■ TASK PROMPT ■
For the records below, the count of lines that hold "viên" is required; give only that number.

*** SUPPLIED MATERIAL ***

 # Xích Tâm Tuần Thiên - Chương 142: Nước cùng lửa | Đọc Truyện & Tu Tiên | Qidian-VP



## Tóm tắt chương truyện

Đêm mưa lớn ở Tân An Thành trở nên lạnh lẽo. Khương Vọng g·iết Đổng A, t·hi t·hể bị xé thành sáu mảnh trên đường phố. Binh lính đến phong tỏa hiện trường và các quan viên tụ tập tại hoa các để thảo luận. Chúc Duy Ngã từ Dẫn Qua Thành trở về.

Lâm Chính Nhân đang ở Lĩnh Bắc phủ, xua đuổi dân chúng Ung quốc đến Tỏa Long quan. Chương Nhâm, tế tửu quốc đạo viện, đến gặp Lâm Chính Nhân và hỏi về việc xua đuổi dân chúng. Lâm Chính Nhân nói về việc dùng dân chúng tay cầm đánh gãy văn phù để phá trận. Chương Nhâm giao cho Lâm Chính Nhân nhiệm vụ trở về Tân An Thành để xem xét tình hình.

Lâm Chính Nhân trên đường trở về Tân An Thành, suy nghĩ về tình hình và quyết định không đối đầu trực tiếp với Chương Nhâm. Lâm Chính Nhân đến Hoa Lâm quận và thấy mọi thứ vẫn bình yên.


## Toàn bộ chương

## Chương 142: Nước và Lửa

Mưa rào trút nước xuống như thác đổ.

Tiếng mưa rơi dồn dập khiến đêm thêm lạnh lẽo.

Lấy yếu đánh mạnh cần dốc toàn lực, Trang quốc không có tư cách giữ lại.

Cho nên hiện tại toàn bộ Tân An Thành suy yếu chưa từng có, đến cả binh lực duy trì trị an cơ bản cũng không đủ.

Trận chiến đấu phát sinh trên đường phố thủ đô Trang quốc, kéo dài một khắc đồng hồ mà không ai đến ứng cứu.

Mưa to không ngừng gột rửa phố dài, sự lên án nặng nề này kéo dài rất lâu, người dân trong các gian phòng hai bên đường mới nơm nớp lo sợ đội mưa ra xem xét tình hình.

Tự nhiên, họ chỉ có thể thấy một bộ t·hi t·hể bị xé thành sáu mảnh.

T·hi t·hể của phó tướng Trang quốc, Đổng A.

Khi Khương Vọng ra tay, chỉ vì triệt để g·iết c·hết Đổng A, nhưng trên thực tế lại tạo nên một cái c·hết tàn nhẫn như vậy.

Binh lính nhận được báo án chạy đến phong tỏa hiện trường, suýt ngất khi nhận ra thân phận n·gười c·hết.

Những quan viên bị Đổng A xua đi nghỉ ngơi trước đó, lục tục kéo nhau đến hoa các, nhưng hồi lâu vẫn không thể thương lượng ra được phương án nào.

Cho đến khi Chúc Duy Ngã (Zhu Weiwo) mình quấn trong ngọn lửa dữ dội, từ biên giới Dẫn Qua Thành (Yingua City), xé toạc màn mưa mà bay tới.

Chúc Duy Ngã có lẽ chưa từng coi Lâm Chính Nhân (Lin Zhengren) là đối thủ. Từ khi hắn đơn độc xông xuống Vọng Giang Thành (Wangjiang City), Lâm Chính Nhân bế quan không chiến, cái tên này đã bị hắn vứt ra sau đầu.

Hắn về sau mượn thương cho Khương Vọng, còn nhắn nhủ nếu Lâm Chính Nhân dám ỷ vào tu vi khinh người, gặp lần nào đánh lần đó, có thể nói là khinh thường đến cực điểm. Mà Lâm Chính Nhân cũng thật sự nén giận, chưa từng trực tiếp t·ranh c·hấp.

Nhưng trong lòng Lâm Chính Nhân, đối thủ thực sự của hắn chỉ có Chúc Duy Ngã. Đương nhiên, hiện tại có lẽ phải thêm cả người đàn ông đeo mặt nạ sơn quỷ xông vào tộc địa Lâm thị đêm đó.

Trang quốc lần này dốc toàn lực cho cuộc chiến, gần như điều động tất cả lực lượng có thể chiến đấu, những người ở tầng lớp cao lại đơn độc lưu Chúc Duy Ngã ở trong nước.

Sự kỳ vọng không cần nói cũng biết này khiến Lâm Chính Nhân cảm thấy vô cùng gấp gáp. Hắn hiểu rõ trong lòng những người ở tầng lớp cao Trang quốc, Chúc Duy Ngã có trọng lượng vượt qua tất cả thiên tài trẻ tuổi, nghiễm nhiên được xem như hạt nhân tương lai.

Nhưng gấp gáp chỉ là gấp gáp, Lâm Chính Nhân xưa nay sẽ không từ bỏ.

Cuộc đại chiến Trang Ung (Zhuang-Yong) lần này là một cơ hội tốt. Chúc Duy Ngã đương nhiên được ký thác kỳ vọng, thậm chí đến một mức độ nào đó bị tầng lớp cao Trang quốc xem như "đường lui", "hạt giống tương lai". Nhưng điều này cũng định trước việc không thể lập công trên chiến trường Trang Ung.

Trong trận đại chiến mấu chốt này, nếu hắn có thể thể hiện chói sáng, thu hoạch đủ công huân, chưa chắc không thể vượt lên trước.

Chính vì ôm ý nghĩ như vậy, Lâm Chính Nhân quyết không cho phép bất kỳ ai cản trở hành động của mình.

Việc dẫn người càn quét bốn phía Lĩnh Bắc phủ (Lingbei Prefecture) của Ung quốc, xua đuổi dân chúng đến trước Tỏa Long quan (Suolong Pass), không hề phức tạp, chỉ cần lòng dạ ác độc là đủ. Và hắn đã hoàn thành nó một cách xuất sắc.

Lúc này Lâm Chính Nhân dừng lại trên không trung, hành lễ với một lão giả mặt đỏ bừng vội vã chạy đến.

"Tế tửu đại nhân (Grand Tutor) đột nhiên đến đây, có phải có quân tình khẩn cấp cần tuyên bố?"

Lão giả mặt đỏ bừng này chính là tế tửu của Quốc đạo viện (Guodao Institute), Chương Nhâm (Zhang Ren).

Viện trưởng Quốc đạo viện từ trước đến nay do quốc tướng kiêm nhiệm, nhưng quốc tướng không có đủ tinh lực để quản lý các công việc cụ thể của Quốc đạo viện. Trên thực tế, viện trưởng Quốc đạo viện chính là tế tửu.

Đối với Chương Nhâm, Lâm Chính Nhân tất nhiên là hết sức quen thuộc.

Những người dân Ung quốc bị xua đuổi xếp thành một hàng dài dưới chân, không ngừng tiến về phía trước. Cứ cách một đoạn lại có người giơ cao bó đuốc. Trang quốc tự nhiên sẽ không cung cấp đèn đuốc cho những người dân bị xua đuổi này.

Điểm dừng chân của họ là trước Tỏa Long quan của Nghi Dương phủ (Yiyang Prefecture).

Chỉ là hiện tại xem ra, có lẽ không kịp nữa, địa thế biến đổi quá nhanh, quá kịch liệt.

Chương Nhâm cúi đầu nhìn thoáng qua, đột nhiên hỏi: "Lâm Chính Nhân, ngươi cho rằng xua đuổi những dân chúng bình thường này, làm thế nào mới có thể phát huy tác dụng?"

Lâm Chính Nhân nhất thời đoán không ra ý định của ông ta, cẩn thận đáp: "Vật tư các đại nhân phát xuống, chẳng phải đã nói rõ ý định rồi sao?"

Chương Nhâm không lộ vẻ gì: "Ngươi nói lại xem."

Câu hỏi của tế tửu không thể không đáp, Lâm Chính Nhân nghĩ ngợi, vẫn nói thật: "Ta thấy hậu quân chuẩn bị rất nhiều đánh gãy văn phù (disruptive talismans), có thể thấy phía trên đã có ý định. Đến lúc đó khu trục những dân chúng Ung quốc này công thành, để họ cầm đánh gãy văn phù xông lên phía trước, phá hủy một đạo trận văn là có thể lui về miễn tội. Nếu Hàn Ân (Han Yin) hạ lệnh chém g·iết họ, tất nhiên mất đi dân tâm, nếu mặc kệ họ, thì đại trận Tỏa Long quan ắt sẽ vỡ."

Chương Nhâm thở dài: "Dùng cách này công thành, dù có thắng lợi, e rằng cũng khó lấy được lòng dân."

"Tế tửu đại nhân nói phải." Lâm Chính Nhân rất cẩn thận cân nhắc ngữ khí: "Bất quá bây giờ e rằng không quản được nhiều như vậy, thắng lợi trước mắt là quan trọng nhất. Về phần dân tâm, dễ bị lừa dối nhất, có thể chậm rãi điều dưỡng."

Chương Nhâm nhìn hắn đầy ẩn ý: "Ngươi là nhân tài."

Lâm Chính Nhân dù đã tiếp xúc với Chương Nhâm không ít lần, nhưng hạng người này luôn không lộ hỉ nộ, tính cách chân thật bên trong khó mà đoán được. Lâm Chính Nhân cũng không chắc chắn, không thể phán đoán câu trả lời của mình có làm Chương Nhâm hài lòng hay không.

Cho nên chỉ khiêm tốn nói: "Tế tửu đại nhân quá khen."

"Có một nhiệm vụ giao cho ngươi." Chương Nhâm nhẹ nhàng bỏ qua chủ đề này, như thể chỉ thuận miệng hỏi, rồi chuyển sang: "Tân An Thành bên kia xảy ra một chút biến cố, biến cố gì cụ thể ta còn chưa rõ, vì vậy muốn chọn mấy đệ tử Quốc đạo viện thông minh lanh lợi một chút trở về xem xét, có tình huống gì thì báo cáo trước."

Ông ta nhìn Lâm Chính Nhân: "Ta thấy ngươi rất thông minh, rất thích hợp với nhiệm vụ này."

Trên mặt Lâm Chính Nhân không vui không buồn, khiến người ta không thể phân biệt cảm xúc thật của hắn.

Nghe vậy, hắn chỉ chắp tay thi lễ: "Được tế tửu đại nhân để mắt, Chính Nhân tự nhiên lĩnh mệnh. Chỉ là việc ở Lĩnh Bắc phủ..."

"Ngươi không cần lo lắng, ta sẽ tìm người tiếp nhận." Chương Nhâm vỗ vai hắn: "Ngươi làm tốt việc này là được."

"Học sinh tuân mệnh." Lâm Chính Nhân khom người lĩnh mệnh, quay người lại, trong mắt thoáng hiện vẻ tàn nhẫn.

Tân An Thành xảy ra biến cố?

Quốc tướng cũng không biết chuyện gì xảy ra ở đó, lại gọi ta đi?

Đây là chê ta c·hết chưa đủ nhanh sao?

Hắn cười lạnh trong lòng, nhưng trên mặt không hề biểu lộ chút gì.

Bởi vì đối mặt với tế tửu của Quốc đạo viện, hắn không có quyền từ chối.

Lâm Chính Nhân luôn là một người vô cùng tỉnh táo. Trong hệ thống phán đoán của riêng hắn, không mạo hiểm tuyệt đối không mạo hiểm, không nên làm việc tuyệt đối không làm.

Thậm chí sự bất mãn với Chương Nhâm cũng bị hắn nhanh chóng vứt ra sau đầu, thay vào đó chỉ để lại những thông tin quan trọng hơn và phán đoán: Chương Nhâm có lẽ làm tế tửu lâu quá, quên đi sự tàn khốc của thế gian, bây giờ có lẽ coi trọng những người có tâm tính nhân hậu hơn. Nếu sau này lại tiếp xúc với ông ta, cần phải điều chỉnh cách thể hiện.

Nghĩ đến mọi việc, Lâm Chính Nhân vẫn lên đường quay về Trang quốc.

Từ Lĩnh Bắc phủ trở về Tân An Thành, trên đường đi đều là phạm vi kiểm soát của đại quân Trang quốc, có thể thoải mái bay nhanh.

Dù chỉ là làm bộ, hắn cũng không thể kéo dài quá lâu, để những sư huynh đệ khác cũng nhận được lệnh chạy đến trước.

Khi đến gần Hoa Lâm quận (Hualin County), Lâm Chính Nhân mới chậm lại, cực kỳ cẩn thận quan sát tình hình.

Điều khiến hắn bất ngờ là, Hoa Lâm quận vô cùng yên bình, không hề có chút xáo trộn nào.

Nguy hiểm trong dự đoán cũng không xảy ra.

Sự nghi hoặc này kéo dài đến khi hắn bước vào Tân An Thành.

***

■ OUTPUT OF THE TASK ■
2